[Opening Data supplied section]

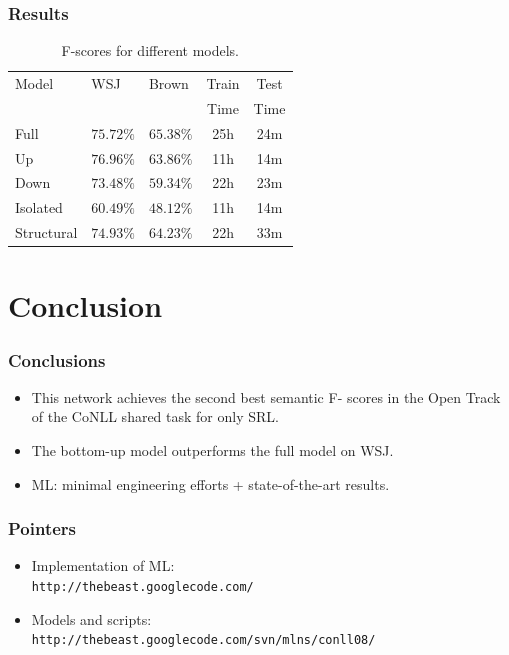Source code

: \documentclass{beamer} \setbeamertemplate{navigation symbols}{}
\begin{document}
\begin{frame}
  \frametitle{Results}

  \begin{table}
    \begin{center}
      \small
      \begin{tabular}{|l|l|l|c|c|}\hline
        Model                & WSJ                & Brown              & Train & Test\\
        &                    &                    & Time & Time\\\hline\hline
        Full         & $75.72\%$          & $\mathbf{65.38}\%$ & 25h & 24m\\\hline
        Up           & $\mathbf{76.96\%}$ & $63.86\%$          & 11h & 14m\\\hline
        Down         & $73.48\%$          & $59.34\%$          & 22h & 23m\\\hline
        Isolated     & $60.49\%$          & $48.12\%$          & 11h & 14m\\\hline
        Structural   & $74.93\%$          & $64.23\%$          & 22h & 33m\\\hline   
      \end{tabular}
      \caption{F-scores for different models.}
      \label{tbl:results}
      \normalsize
    \end{center}
  \end{table}
\end{frame}

\section{Conclusion}
\begin{frame}
  \frametitle{Conclusions}

  \begin{itemize}
  \item This network achieves the second best semantic F- scores in
    the Open Track of the CoNLL shared task for only SRL.  \bigskip
  \item The bottom-up model outperforms the full model on WSJ.
  \item ML: minimal engineering efforts + state-of-the-art results.
  \end{itemize}
\end{frame}

\begin{frame}
  \frametitle{Pointers}

  \begin{itemize}
  \item Implementation of ML:\\
    \texttt{http://thebeast.googlecode.com/} \bigskip
  \item Models and scripts:\\
    \texttt{http://thebeast.googlecode.com/svn/mlns/conll08/}
  \end{itemize}
\end{frame}
\end{document}
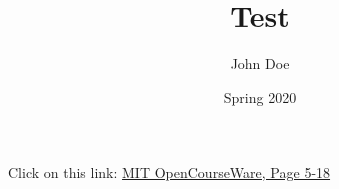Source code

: \documentclass[12pt]{beamer}
\title{Test}                %
\author{John Doe }
\date{Spring 2020}                  %
\institute{John Doe University}
\begin{document}
 
    \setcounter{section}{5}
    \maketitle                  %
    \begin{frame}
        Click on this link: \href{https://ocw.mit.edu/courses/aeronautics-and-astronautics/16-323-principles-of-optimal-control-spring-2008/lecture-notes/lec5.pdf}{MIT OpenCourseWare, Page 5-18}
    \end{frame}
\end{document}
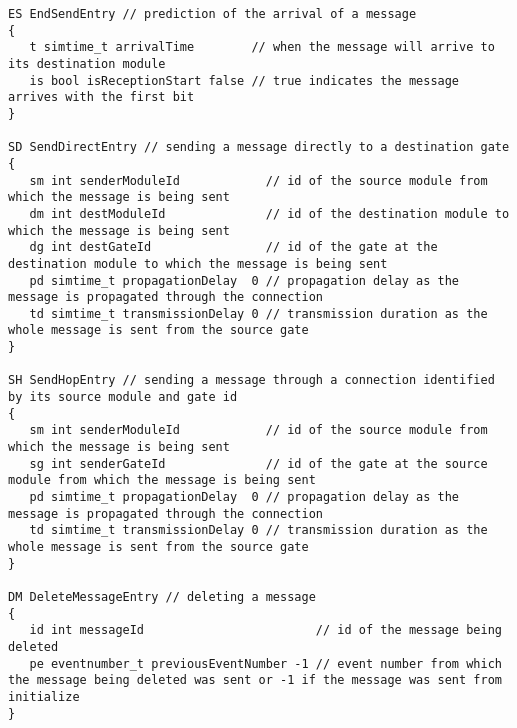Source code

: \begin{verbatim}
ES EndSendEntry // prediction of the arrival of a message
{
   t simtime_t arrivalTime        // when the message will arrive to its destination module
   is bool isReceptionStart false // true indicates the message arrives with the first bit
}

SD SendDirectEntry // sending a message directly to a destination gate
{
   sm int senderModuleId            // id of the source module from which the message is being sent
   dm int destModuleId              // id of the destination module to which the message is being sent
   dg int destGateId                // id of the gate at the destination module to which the message is being sent
   pd simtime_t propagationDelay  0 // propagation delay as the message is propagated through the connection
   td simtime_t transmissionDelay 0 // transmission duration as the whole message is sent from the source gate
}

SH SendHopEntry // sending a message through a connection identified by its source module and gate id
{
   sm int senderModuleId            // id of the source module from which the message is being sent
   sg int senderGateId              // id of the gate at the source module from which the message is being sent
   pd simtime_t propagationDelay  0 // propagation delay as the message is propagated through the connection
   td simtime_t transmissionDelay 0 // transmission duration as the whole message is sent from the source gate
}

DM DeleteMessageEntry // deleting a message
{
   id int messageId                        // id of the message being deleted
   pe eventnumber_t previousEventNumber -1 // event number from which the message being deleted was sent or -1 if the message was sent from initialize
}
\end{verbatim}

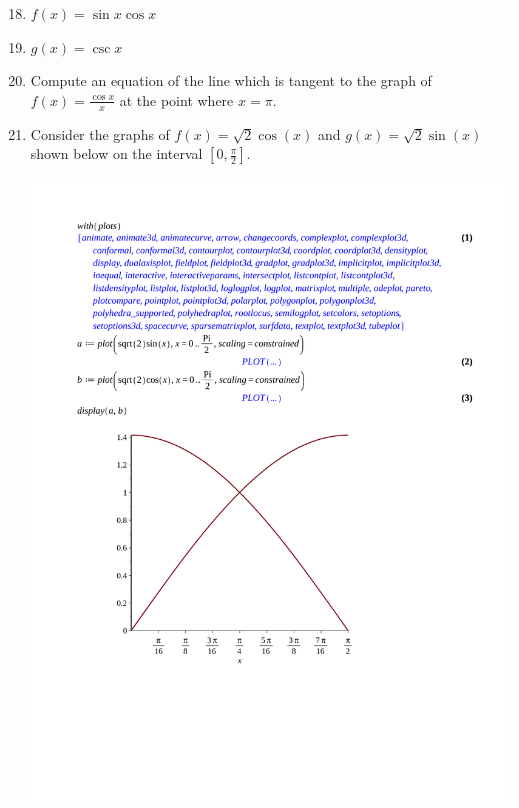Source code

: \documentclass[12pt]{article}
\newif\ifans
\begin{document}

\begin{enumerate}
\setcounter{enumi}{17}

\item $f(x) = \sin{x}\cos{x}$ 

\ifans{\fbox{$\frac{\pi}{4}, \frac{3\pi}{4}, \frac{5\pi}{4}, \frac{7\pi}{4}$}} \fi

\item $g(x) = \csc{x}$ 

\ifans{\fbox{$\frac{\pi}{2}, \frac{3\pi}{2}$}} \fi

\item Compute an equation of the line which is tangent to the graph of $f(x)=\frac{\cos{x}}{x}$ at the point where $x=\pi$.

\ifans{\fbox{$y=\frac{1}{\pi^2}x-\frac{2}{\pi}$}} \fi

\item Consider the graphs of $f(x)=\sqrt{2}\cos(x)$ and $g(x)=\sqrt{2}\sin(x)$ shown below on the interval $\left[0,\frac{\pi}{2}\right]$.

\begin{center}
\includegraphics[scale=0.4]{graph.pdf}
\end{center}


\end{enumerate}
\end{document}
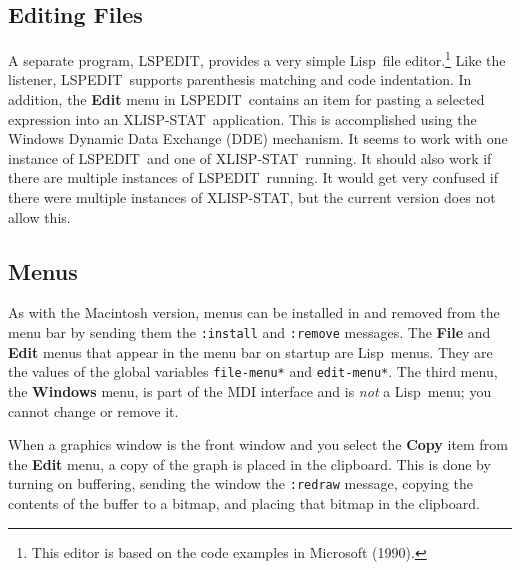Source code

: \documentclass[11pt]{article}
\newcommand{\macbold}[1]{{\bf #1}}
\newcommand{\dcode}[1]{{\tt #1}}
\newcommand{\LS}{Lisp}
\newcommand{\XLS}{XLISP-STAT}
\newcommand{\LSE}{LSPEDIT}
\begin{document}
\subsection{Editing Files}
A separate program, \LSE, provides a very simple \LS\ file
editor.\footnote{This editor is based on the code examples in
Microsoft (1990).} Like the listener, \LSE\ supports parenthesis
matching and code indentation. In addition, the \macbold{Edit} menu in
\LSE\ contains an item for pasting a selected expression into an \XLS\
application. This is accomplished using the Windows Dynamic Data
Exchange (DDE) mechanism. It seems to work with one instance of \LSE\
and one of \XLS\ running. It should also work if there are multiple
instances of \LSE\ running.  It would get very confused if there were
multiple instances of \XLS, but the current version does not allow
this.

\subsection{Menus}
As with the Macintosh version, menus can be installed in and removed
from the menu bar by sending them the \dcode{:install} and
\dcode{:remove} messages. The \macbold{File} and \macbold{Edit} menus
that appear in the menu bar on startup are \LS\ menus. They are the
values of the global variables \dcode{*file-menu*} and
\dcode{*edit-menu*}. The third menu, the \macbold{Windows} menu, is
part of the MDI interface and is {\em not}\/ a \LS\ menu; you cannot
change or remove it.

When a graphics window is the front window and you select the
\macbold{Copy} item from the \macbold{Edit} menu, a copy of the graph
is placed in the clipboard. This is done by turning on buffering,
sending the window the \dcode{:redraw} message, copying the contents
of the buffer to a bitmap, and placing that bitmap in the clipboard.
\end{document}
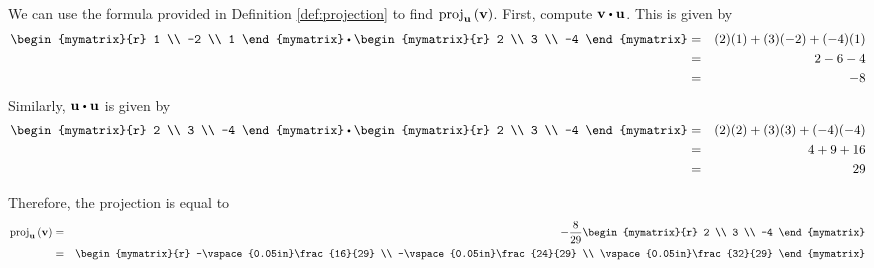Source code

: \begin{solution}
We can use the formula provided in Definition \ref{def:projection} to find $\mbox{proj}_{{\bf u}}\left({\bf v}\right)$.
First, compute $\vect{v} \dotprod \vect{u}$. 
This is given by 
\begin{eqnarray*}
\begin{mymatrix}{r}
1 \\
-2 \\
1
\end{mymatrix}
 \dotprod
\begin{mymatrix}{r}
2 \\
3 \\
-4
\end{mymatrix}
&=&
(2)(1) + (3)(-2) + (-4)(1) \\
&=& 
2 - 6 - 4 \\
&=& -8
\end{eqnarray*}
Similarly, $\vect{u} \dotprod \vect{u}$ is given by 
\begin{eqnarray*}
\begin{mymatrix}{r}
2 \\
3 \\
-4 
\end{mymatrix}
 \dotprod
\begin{mymatrix}{r}
2 \\
3 \\
-4
\end{mymatrix}
&=&
(2)(2) + (3)(3) + (-4)(-4) \\
&=& 
4 + 9 + 16 \\
&=& 29
\end{eqnarray*}

Therefore, the projection is equal to  
\begin{eqnarray*}
\func{proj}_{\vect{u}}\tup{\vect{v}}
&=&-\frac{8}{29} 
\begin{mymatrix}{r}
2 \\
3 \\
-4
\end{mymatrix} \\
&=& 
\begin{mymatrix}{r}
-\vspace{0.05in}\frac{16}{29} \\
-\vspace{0.05in}\frac{24}{29} \\
\vspace{0.05in}\frac{32}{29}
\end{mymatrix}
\end{eqnarray*}
\end{solution}

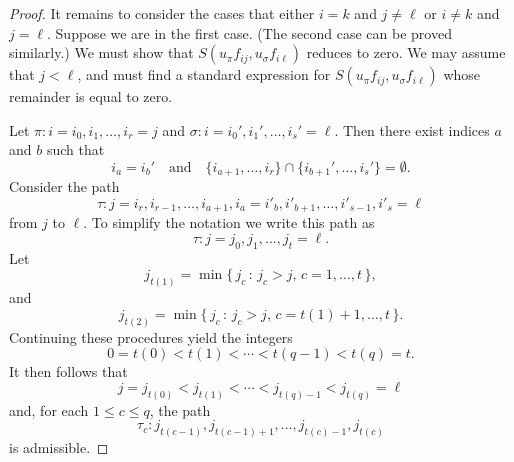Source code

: \documentclass[11pt]{amsart}
\let\sect=\cap
\let\:=\colon
\begin{document}
\begin{proof}
It remains to consider the cases that either $i=k$ and $j\neq \ell$ or $i\neq k$ and $j=\ell$.
Suppose we are in the first case.
(The second case can be proved similarly.)
We must show that $S(u_\pi f_{ij}, u_\sigma f_{i\ell})$ reduces to zero. We may assume that $j<\ell$, and must find a standard expression for $S(u_\pi f_{ij}, u_\sigma f_{i\ell})$
whose remainder is equal to zero.

Let $\pi: i=i_0,i_1,\ldots,i_r=j$ and $\sigma\: i=i_0',i_1',\ldots,i_s'=\ell$. Then there exist %
indices $a$ and $b$ such that
\[
i_a=i_b'\quad \text{and}\quad \{i_{a+1},\ldots,i_r\}\sect\{i_{b+1}',\ldots,i_s'\}=\emptyset.
\]
Consider the path
\[
\tau: j=i_r,i_{r-1},\ldots,i_{a+1},i_a=i'_b,i'_{b+1},\ldots,i'_{s-1}, i'_s=\ell
\]
from $j$ to $\ell$. To simplify the notation we write this path as
\[
\tau\: j=j_0,j_1,\ldots,j_t=\ell.
\]
Let
\[
j_{t(1)} = \min\{ \, j_c \, : \, j_c > j, \, c = 1, \ldots, t \, \},
\]
and
\[
j_{t(2)} = \min\{ \, j_c \, : \, j_c > j, \, c = t(1) + 1, \ldots, t \, \}.
\]
Continuing these procedures yield the integers
\[
0 = t(0) < t(1) < \cdots < t(q-1) < t(q) = t.
\]
It then follows that
\[
j =j _{t(0)} <  j_{t(1)} < \cdots < j_{t(q)-1} < j_{t(q)} = \ell
\]
and, for each $1 \leq c \leq q$, the path
\[
\tau_c : j_{t(c-1)}, j_{t(c-1)+1}, \ldots, j_{t(c)-1}, j_{t(c)}
\]
is admissible.


\end{proof}
\end{document}
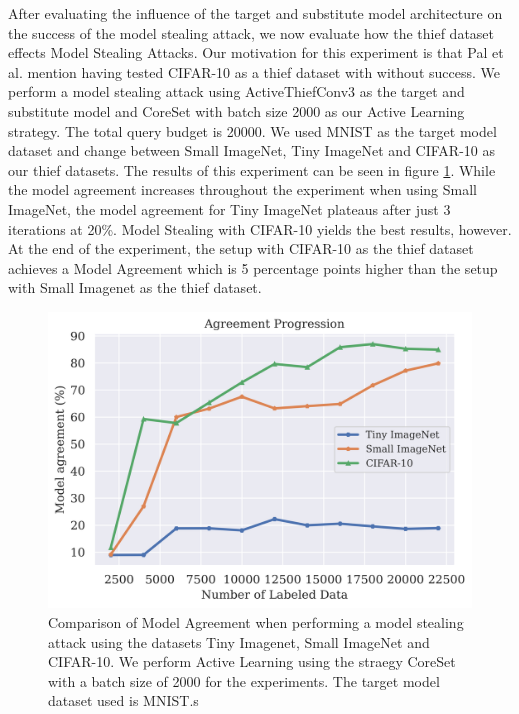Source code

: After evaluating the influence of the target and substitute model architecture on the success of the model stealing attack, we now evaluate how the thief dataset effects Model Stealing Attacks. Our motivation for this experiment is that Pal et al. 
mention having tested CIFAR-10 as a thief dataset with without success. We perform a model stealing attack using ActiveThiefConv3 as the target and substitute model and CoreSet with batch size 2000 as our Active Learning strategy. The total query budget
is 20000. We used MNIST as the target model dataset and change between Small ImageNet, Tiny ImageNet and CIFAR-10 as our thief datasets. The results of this experiment can be seen in figure \ref{fig:Evaluation:Results:CAL:EffectDataset}. While the model agreement 
increases throughout the experiment when using Small ImageNet, the model agreement for Tiny ImageNet plateaus after just 3 iterations at 20\%. Model Stealing with CIFAR-10 yields the best results, however. At the end of the experiment, the setup with CIFAR-10 as 
the thief dataset achieves a Model Agreement which is 5 percentage points higher than the setup with Small Imagenet as the thief dataset. \par

\begin{figure}[h]
    \centering
    \includegraphics[width=0.8\linewidth]{images/results_CALMS/effect_dataset.png}
    \caption[Effect of Thief Dataset choice on the success of Model Stealing Attacks]{Comparison of Model Agreement when performing a model stealing attack using the datasets Tiny Imagenet, Small ImageNet and CIFAR-10. We perform Active Learning using the 
    straegy CoreSet with a batch size of 2000 for the experiments. The target model dataset used is MNIST.s}
    \label{fig:Evaluation:Results:CAL:EffectDataset}
\end{figure}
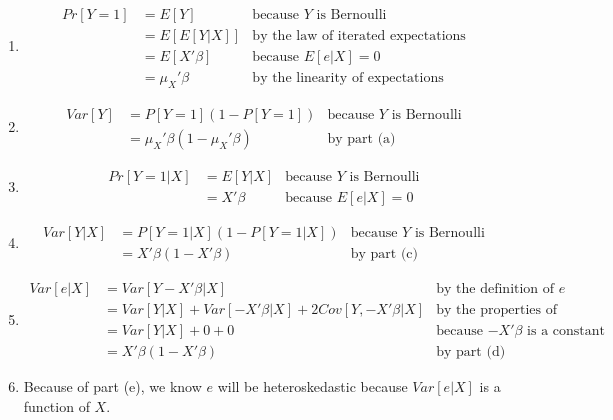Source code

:\documentclass[10pt]{article}
\newenvironment{problem}[2][Problem]{\begin{trivlist}
\item[\hskip \labelsep {\bfseries #1}\hskip \labelsep {\bfseries #2.}]}{\end{trivlist}}
\begin{document}
\begin{problem}{3}
    \hfill
    \begin{enumerate}[label=(\alph*)]
        \item \hfill
            \begin{align*}
                Pr[Y = 1] &= E[Y] & \text{because $Y$ is Bernoulli} \\
                          &= E[E[Y | X]] & \text{by the law of iterated expectations} \\
                          &= E[X'\beta] & \text{because $E[e | X] = 0$} \\
                          &= \mu_X'\beta & \text{by the linearity of expectations}
            \end{align*}
        \item \hfill
            \begin{align*}
                Var[Y] &= P[Y=1](1 - P[Y=1]) & \text{because $Y$ is Bernoulli} \\
                       &= \mu_X'\beta(1 - \mu_X'\beta) & \text{by part (a)}
            \end{align*}
        \item \hfill
            \begin{align*}
                Pr[Y = 1 | X] &= E[Y | X] & \text{because $Y$ is Bernoulli} \\
                              &= X'\beta & \text{because $E[e | X] = 0$}
            \end{align*}
        \item \hfill
            \begin{align*}
                Var[Y | X] &= P[Y=1|X](1 - P[Y=1|X]) & \text{because $Y$ is Bernoulli} \\
                           &= X'\beta(1 - X'\beta) & \text{by part (c)}
            \end{align*}
        \item \hfill
            \begin{align*}
                Var[e | X] &= Var[Y - X'\beta | X] & \text{by the definition of $e$} \\
                           &= Var[Y | X] + Var[-X'\beta | X] + 2Cov[Y, -X'\beta | X] & \text{by the properties of variance} \\
                           &= Var[Y | X] + 0 + 0 & \text{because $-X'\beta$ is a constant} \\
                           &= X'\beta(1 - X'\beta) & \text{by part (d)}
            \end{align*}
        \item 
            Because of part (e), we know $e$ will be heteroskedastic because $Var[e | X]$ is a function of $X$.

    \end{enumerate}
\end{problem}
\end{document}
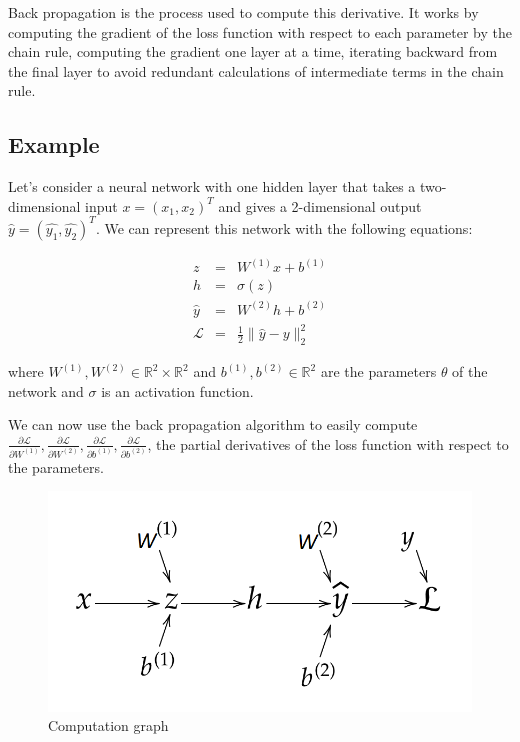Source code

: \documentclass[10pt,a4paper]{article}
\theoremstyle{definition}
\theoremstyle{plain}
\begin{document}
Back propagation \cite{11} is the process used to compute this derivative. It works by computing the gradient of the loss function with respect to each parameter by the chain rule, computing the gradient one layer at a time, iterating backward from the final layer to avoid redundant calculations of intermediate terms in the chain rule.

\subsection{Example} \label{exnn}
Let's consider a neural network with one hidden layer that takes a two-dimensional input $x = (x_1, x_2)^T$ and gives a 2-dimensional output $\hat{y} = (\hat{y_1},\hat{y_2})^T$. We can represent this network with the following equations:

\begin{eqnarray*}
z & = & W^{(1)}x + b^{(1)} \\ 
h & = & \sigma (z)\\
\hat{y} & = &  W^{(2)}h + b^{(2)} \\
\mathcal{L} & = & \frac{1}{2} \| \hat{y} - y \|_2^2
\end{eqnarray*}
   
where $W^{(1)}, W^{(2)} \in \mathbb{R}^2\times \mathbb{R}^2$ and $b^{(1)}, b^{(2)} \in \mathbb{R}^2$ are the parameters $\theta$ of the network and $\sigma$ is an activation function.

We can now use the back propagation algorithm to easily compute $\frac{\partial \mathcal{L}}{\partial W^{(1)}}, \frac{\partial \mathcal{L}}{\partial W^{(2)}},\frac{\partial \mathcal{L}}{\partial b^{(1)}},\frac{\partial \mathcal{L}}{\partial b^{(2)}}$, the partial derivatives of the loss function with respect to the parameters.

\begin{figure}
\center
\includegraphics[scale=0.5]{computation_graph.png}
\caption{Computation graph}
\end{figure}
\end{document}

[Closing Data supplied section]

Exercise instructions :: Within the data, how many lines hold "frac"? Respond with only the number.

Answer area :: 11